Cultural scene detection using reverse Louvain optimization

• Formalized an ontology for graphing socio-cultural “scenes” in Meetup data.
• Created a k-partite, directed “scene graph” of all data (people, place, topic).
• Applied Louvain optimization recursively “in reverse” to partition the graph.
• Compared with overlap analysis of three weighted, undirected graphs.
• “Reverse Louvain” offered same precision, better recall of scene data.
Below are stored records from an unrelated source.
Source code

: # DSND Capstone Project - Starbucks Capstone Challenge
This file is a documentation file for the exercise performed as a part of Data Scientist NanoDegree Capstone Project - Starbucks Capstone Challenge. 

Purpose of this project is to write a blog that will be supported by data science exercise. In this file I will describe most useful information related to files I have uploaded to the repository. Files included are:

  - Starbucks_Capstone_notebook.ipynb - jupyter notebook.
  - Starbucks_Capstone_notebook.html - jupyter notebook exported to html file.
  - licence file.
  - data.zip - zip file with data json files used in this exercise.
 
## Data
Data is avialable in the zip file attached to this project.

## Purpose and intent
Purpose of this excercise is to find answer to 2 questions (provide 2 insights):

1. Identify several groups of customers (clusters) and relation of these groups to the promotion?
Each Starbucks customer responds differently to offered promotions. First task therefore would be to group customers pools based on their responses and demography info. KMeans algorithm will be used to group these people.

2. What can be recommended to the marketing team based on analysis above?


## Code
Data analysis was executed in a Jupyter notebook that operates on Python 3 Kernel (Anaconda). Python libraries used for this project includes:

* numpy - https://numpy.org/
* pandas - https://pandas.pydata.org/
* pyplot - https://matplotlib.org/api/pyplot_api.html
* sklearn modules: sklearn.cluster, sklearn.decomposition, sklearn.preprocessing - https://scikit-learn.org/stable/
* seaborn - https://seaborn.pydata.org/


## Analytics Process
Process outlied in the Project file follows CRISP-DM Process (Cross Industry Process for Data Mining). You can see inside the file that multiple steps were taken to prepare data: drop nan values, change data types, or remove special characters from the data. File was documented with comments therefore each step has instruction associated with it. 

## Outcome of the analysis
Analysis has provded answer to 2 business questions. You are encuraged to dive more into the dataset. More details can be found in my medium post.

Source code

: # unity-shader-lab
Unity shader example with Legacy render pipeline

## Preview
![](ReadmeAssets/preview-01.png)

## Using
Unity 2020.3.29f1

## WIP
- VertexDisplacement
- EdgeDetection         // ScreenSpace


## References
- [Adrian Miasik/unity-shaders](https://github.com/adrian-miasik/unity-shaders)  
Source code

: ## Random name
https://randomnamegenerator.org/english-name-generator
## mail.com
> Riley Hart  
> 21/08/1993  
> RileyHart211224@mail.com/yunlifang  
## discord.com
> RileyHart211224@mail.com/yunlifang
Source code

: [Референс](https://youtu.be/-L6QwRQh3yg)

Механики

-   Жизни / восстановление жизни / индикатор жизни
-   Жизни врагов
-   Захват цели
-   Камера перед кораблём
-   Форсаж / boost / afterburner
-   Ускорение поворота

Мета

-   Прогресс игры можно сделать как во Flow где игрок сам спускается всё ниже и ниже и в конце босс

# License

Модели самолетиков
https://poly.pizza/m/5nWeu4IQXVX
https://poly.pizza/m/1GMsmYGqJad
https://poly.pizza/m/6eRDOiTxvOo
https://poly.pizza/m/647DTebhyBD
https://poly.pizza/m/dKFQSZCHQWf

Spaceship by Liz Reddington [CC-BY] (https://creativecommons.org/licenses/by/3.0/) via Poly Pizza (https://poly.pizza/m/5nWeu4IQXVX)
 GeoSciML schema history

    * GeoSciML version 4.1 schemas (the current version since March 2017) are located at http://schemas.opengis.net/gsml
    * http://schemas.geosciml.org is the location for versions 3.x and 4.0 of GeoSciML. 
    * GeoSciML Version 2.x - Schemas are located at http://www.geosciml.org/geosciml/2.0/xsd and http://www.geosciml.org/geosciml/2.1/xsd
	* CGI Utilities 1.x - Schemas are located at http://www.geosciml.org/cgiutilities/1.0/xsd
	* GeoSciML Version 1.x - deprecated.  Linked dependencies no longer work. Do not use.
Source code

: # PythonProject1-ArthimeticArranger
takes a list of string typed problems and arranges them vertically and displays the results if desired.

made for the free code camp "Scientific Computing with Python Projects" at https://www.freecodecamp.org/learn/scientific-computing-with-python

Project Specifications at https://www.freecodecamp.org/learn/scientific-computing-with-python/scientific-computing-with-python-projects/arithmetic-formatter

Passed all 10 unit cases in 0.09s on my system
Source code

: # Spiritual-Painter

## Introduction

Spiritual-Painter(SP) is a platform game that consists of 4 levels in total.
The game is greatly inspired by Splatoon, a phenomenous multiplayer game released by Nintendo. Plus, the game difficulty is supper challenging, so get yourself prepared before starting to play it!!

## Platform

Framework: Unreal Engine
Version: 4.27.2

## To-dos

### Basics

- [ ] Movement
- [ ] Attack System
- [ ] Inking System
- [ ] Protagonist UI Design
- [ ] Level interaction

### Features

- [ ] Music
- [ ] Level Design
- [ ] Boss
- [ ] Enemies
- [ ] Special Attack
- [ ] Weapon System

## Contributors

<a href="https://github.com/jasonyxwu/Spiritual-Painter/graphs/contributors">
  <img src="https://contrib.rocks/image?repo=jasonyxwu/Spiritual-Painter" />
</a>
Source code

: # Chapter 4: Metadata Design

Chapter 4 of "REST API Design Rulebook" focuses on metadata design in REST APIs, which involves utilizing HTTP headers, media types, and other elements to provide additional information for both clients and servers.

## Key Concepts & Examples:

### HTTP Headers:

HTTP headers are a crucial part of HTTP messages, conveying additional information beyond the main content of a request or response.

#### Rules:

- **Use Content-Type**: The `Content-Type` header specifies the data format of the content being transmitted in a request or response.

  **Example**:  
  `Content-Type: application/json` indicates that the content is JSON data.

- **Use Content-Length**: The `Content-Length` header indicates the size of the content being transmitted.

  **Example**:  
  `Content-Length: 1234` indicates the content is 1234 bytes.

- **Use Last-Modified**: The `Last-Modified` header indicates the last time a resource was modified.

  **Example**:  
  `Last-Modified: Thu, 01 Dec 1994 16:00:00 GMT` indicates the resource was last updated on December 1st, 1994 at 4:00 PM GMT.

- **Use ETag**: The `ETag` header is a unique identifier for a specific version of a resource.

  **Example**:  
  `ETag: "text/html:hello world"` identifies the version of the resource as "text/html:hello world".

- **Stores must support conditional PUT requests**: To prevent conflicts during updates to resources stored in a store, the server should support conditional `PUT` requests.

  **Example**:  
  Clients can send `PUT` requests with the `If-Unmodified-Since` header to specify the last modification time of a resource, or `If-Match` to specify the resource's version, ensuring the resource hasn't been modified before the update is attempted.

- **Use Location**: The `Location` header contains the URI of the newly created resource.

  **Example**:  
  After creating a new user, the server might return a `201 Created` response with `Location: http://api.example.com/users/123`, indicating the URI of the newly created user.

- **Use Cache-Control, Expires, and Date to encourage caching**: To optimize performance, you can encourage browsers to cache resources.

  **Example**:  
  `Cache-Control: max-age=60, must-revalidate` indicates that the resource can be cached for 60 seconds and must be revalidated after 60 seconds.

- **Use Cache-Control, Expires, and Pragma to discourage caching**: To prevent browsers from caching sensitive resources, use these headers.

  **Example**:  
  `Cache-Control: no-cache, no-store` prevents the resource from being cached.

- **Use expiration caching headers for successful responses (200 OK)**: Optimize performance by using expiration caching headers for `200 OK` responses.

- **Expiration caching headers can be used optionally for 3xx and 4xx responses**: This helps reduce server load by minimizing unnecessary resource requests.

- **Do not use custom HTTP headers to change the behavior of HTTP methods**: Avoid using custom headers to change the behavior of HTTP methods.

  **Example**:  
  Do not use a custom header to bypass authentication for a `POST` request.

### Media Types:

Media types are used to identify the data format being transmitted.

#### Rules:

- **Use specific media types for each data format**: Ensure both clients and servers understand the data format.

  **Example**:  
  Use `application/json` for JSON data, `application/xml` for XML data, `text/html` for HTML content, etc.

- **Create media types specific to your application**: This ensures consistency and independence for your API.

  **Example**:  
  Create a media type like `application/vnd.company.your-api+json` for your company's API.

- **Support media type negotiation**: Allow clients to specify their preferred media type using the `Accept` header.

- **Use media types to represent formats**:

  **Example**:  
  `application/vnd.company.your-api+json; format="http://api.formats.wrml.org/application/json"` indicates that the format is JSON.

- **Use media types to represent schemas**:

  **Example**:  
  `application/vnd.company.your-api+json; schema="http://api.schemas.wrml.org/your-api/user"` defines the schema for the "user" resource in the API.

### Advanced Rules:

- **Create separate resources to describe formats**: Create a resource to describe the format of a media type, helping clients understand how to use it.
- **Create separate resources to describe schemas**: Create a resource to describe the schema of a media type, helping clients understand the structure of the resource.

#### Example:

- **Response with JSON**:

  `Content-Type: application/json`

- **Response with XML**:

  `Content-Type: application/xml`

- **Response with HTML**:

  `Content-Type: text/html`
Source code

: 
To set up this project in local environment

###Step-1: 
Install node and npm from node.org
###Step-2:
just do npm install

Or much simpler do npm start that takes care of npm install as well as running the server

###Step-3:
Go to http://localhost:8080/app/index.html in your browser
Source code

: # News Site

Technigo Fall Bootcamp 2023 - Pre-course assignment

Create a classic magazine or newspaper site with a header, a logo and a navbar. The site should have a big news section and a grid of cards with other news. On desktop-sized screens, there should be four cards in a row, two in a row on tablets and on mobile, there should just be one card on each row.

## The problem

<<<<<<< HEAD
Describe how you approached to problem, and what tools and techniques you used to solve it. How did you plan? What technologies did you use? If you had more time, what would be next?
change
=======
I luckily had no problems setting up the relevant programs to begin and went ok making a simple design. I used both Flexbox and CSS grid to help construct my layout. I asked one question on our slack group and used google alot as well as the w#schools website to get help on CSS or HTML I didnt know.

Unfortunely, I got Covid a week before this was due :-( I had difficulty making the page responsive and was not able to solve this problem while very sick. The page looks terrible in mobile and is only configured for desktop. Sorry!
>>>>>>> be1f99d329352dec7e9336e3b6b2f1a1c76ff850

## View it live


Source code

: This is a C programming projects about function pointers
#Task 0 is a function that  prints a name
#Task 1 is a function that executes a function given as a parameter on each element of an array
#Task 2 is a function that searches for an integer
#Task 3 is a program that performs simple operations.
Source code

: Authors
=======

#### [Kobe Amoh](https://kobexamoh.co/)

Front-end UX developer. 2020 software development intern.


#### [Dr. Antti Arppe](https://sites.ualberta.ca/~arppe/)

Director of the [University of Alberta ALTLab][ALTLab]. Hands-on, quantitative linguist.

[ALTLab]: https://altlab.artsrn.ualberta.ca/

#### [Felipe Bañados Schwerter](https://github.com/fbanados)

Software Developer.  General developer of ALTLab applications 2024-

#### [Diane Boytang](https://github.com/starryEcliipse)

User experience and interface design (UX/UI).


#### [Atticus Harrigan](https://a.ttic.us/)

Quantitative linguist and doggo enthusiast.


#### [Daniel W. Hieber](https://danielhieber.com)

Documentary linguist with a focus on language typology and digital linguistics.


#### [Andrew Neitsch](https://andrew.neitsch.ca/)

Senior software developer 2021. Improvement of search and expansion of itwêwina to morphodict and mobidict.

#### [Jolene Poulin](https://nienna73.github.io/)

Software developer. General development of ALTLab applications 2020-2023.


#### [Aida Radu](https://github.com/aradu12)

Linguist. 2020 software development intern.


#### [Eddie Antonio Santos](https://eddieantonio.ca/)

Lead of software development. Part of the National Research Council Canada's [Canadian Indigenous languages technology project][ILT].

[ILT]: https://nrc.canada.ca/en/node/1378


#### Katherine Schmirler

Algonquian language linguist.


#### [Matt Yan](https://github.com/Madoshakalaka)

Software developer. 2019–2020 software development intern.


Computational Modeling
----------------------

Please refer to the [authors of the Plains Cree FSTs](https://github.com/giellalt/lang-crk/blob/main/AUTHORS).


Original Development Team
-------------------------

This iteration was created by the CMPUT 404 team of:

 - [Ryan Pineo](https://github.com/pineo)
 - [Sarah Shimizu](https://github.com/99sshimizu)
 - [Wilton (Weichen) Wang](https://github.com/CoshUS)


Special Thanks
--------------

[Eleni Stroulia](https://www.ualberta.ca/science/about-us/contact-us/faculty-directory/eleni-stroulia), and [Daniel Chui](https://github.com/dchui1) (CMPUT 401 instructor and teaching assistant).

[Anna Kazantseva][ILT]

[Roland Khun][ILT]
This paper proposes a novel approach for discovering cultural scenes in social network data. “Cultural scenes” are aggregations of people with overlapping interests, whose loosely interacting activities from virtuous cycles amplify cultural output (e.g., New York art scene, Silicon Valley startup scene, Seattle indie music scene). They are defined by time, place, topics, people and values. The positive socioeconomic impact of scenes draws public and private sector support to them. They could also become the focus for new digital services that fit their dynamics; but their loose, multidimensional nature makes it hard to determine their boundaries and community structure using standard social network analysis procedures. In this paper, we: (1) propose an ontology for representing cultural scenes, (2) map a dataset to the ontology, and (3) compare two methods for detecting scenes in the dataset. The first method takes a hard clustering approach. We derive three weighted, undirected graphs from three similarity analyses; linking people by topics, topics by people, and places by people. We partition each graph using Louvain optimization, overlap them, and let their inner joint represent core scene elements. The second method introduces a novel soft clustering approach. We create a “scene graph”: a single, unweighted, directed graph including all three node classes (people, places, topics). We devise a new way to apply Louvain optimization to such a graph, and use filtering and fan-in/out analysis to identify the core. Both methods detect core clusters with precision, but Method One misses some peripherals. Method Two evinces better recall, advancing our knowledge about how to represent and analyze scenes. We use Louvain optimization recursively to successfully find small clusters.